*** MATERIAL PROVIDED
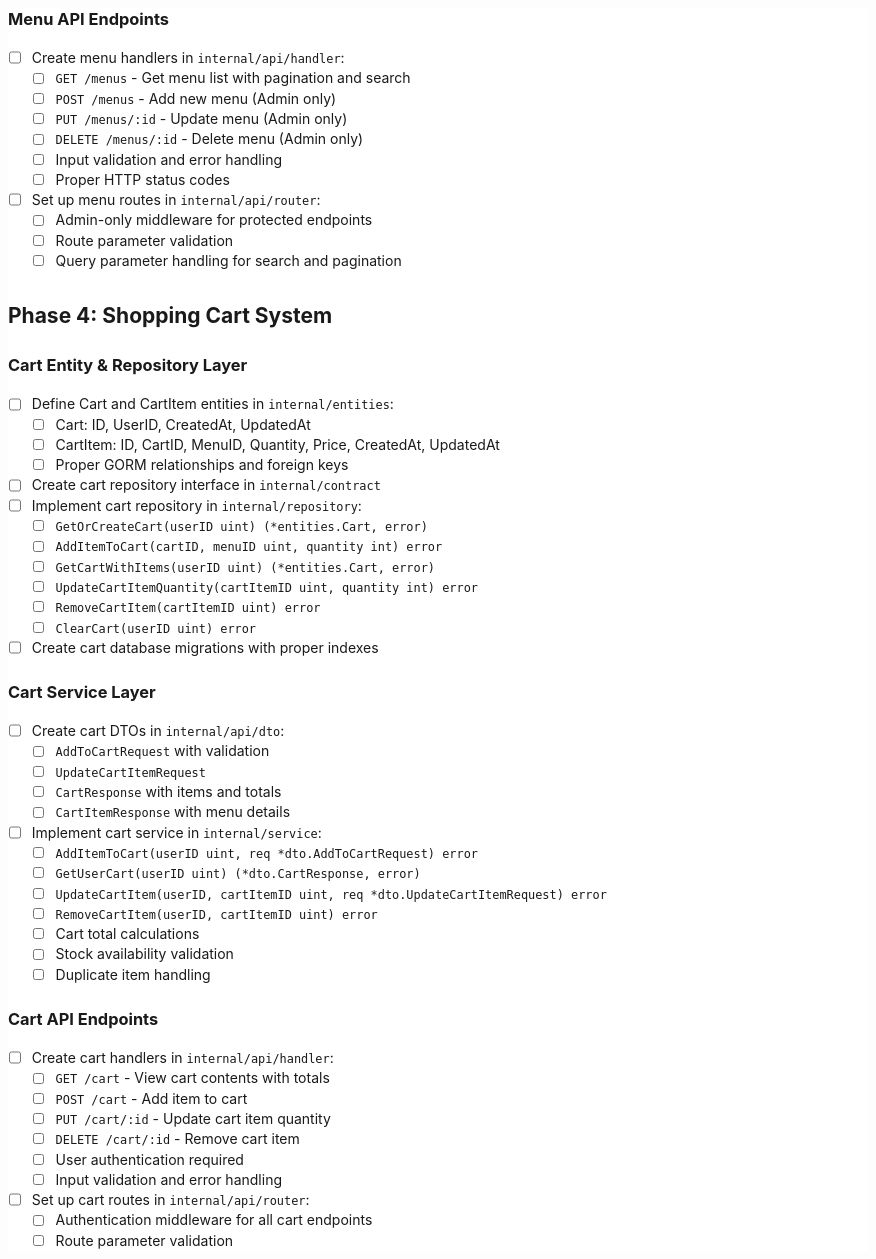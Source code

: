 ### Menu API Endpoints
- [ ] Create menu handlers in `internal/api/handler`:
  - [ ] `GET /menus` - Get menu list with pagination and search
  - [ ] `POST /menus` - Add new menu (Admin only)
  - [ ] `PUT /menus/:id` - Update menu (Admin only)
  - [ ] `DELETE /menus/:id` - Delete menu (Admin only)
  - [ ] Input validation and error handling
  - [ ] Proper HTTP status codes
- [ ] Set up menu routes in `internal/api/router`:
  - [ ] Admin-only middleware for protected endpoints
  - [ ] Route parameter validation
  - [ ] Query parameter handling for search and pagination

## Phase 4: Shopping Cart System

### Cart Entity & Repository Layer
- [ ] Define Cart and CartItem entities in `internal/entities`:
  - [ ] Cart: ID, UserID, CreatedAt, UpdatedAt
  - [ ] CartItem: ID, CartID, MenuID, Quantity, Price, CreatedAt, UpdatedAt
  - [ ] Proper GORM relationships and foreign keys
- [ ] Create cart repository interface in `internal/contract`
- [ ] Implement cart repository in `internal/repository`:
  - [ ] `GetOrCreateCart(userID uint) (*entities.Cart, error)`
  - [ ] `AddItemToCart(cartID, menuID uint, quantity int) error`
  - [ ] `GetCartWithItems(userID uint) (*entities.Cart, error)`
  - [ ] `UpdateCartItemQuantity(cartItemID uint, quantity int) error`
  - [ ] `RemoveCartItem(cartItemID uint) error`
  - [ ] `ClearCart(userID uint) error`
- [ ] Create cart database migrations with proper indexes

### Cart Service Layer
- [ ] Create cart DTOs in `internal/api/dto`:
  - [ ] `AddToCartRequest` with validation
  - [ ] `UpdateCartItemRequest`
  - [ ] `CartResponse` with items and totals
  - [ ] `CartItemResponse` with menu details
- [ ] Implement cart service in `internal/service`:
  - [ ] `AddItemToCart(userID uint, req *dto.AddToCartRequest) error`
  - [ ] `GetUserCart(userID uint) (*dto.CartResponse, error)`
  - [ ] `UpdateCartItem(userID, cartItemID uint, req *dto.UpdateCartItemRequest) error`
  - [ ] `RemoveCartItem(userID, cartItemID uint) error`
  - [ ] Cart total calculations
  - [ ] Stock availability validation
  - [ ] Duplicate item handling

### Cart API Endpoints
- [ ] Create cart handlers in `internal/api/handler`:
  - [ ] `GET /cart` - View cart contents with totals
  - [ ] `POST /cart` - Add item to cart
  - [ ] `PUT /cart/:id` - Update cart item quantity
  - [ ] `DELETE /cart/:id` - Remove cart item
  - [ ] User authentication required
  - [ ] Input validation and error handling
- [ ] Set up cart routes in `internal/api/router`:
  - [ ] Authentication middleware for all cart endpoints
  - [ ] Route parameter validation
******
WORK REQUEST:
Print, word for word, every entry shown above; the pictures stay out.

OUTPUT BELOW:
Source code

: ### Menu API Endpoints
- [ ] Create menu handlers in `internal/api/handler`:
  - [ ] `GET /menus` - Get menu list with pagination and search
  - [ ] `POST /menus` - Add new menu (Admin only)
  - [ ] `PUT /menus/:id` - Update menu (Admin only)
  - [ ] `DELETE /menus/:id` - Delete menu (Admin only)
  - [ ] Input validation and error handling
  - [ ] Proper HTTP status codes
- [ ] Set up menu routes in `internal/api/router`:
  - [ ] Admin-only middleware for protected endpoints
  - [ ] Route parameter validation
  - [ ] Query parameter handling for search and pagination

## Phase 4: Shopping Cart System

### Cart Entity & Repository Layer
- [ ] Define Cart and CartItem entities in `internal/entities`:
  - [ ] Cart: ID, UserID, CreatedAt, UpdatedAt
  - [ ] CartItem: ID, CartID, MenuID, Quantity, Price, CreatedAt, UpdatedAt
  - [ ] Proper GORM relationships and foreign keys
- [ ] Create cart repository interface in `internal/contract`
- [ ] Implement cart repository in `internal/repository`:
  - [ ] `GetOrCreateCart(userID uint) (*entities.Cart, error)`
  - [ ] `AddItemToCart(cartID, menuID uint, quantity int) error`
  - [ ] `GetCartWithItems(userID uint) (*entities.Cart, error)`
  - [ ] `UpdateCartItemQuantity(cartItemID uint, quantity int) error`
  - [ ] `RemoveCartItem(cartItemID uint) error`
  - [ ] `ClearCart(userID uint) error`
- [ ] Create cart database migrations with proper indexes

### Cart Service Layer
- [ ] Create cart DTOs in `internal/api/dto`:
  - [ ] `AddToCartRequest` with validation
  - [ ] `UpdateCartItemRequest`
  - [ ] `CartResponse` with items and totals
  - [ ] `CartItemResponse` with menu details
- [ ] Implement cart service in `internal/service`:
  - [ ] `AddItemToCart(userID uint, req *dto.AddToCartRequest) error`
  - [ ] `GetUserCart(userID uint) (*dto.CartResponse, error)`
  - [ ] `UpdateCartItem(userID, cartItemID uint, req *dto.UpdateCartItemRequest) error`
  - [ ] `RemoveCartItem(userID, cartItemID uint) error`
  - [ ] Cart total calculations
  - [ ] Stock availability validation
  - [ ] Duplicate item handling

### Cart API Endpoints
- [ ] Create cart handlers in `internal/api/handler`:
  - [ ] `GET /cart` - View cart contents with totals
  - [ ] `POST /cart` - Add item to cart
  - [ ] `PUT /cart/:id` - Update cart item quantity
  - [ ] `DELETE /cart/:id` - Remove cart item
  - [ ] User authentication required
  - [ ] Input validation and error handling
- [ ] Set up cart routes in `internal/api/router`:
  - [ ] Authentication middleware for all cart endpoints
  - [ ] Route parameter validation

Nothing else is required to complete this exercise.